I’m pretty sure I have nothing brilliant or original to add on the Hillary Clinton private server/e-mail matter, but if anyone wants my take, here goes:
She shouldn’t have done it. It was a bad, wrong decision to use her personal account for official email traffic, some of it involving sensitive material. The various reasons/excuses she gave over time — that it was for personal convenience, that she didn’t want to have to carry an extra device — seem lame. We are left to wonder and worry about whether she had other reasons and what insights this provides into her character, judgment and fitness to be president. Politically, it was an unforced error.
It doesn’t strike me as the worst thing in the world. Luckily there is no clear evidence that any sensitive government information fell into dangerous anti-American hands as a result of her decision, although FBI chief James Comey went to lengths to specify that he could not rule out that this may have occurred. I fear the current level of polarization makes it hard for most Americans to seriously filter this matter and the latest information about it into a reasoned decision-making context.
Comey, in case you didn’t pick up on this, is a registered Republican. All of his previous high government appointments were under George W. Bush. He donated to both of President Obama’s opponents, John McCain in 2008 and Mitt Romney in 2012. All of these are good things in a case like this and are helpful in deciding whether the investigation was, as Mr. Trump adorably put it in several tweets, rigged.
Trump believes that anything that doesn’t help him is rigged or biased. Comey has an excellent reputation for probity and it’s a credit to Obama to have appointed him, notwithstanding his Republican credentials. Whatever else you think of Comey’s report, it’s a good thing that they came from someone with his background and reputation.
Trump owes Comey an apology for the “rigged” tweets, an apology that will not be forthcoming. Trump has made never apologizing into some kind of test of strength. To me, it is the opposite.

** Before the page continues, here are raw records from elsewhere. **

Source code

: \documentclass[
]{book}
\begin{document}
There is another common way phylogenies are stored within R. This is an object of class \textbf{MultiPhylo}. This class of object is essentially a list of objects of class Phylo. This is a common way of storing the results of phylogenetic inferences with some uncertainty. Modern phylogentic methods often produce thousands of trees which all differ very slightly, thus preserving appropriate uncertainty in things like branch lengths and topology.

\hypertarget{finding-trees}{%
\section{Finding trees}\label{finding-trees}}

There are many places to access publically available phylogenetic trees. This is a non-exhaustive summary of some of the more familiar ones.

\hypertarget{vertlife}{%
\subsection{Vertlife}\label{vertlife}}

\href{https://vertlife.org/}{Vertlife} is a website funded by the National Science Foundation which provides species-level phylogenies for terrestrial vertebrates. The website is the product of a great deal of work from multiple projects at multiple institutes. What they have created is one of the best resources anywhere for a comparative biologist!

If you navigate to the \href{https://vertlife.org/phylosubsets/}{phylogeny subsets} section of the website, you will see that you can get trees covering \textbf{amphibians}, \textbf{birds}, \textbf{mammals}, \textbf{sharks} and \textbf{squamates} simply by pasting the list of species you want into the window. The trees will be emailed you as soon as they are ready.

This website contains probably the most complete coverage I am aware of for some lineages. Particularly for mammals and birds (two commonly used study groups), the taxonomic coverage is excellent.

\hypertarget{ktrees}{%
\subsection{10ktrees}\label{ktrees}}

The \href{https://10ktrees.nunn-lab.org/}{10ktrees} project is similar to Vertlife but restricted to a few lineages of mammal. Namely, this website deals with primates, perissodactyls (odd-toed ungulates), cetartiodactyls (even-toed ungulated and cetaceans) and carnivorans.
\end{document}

Clinton has said it was a mistake, which strikes me as at least better than refusing to say so. At a certain point, she decided to stand on the statement that nothing that came into or out of her email account was marked classified at the time that it was received or sent. I had assumed that this statement would hold up. Why would you make it, and repeat it over and again, unless you knew it to be true? And if it was true, it struck me as, while not perfect – since it leaves open the possibility that secret information was flowing across an unsecured server because it was improperly marked – a pretty good start toward limiting the negative characterological aspects of the case.
Now Comey says it was not true. Some of the emails were classified as secret, a few of them at high levels of classifications. This is especially troubling because Clinton had built the opposite into her defense. I wonder if we will ever hear from her how she came to make the false assurance about classification.
As far as the political impact of this latest event on the race for president goes, my hunch is that it will be small. We are so polarized that few of us can even consider a development like this outside of pre-existing partisan lenses. Trump’s supporters will continue to believe that Clinton did something terribly wrong and that, if the system exonerates Clinton, the system is rigged. It’s a closed loop.
By the same token, although Comey was harshly critical of Clinton, it’s hard to picture the Clinton supporter who is going to vote for Trump over this matter. I fear that we are beyond the point (if there ever was a point) where facts are very relevant to the outcome.
Perhaps, ’twas ever thus. But in the age of Trump, ’tis even more so.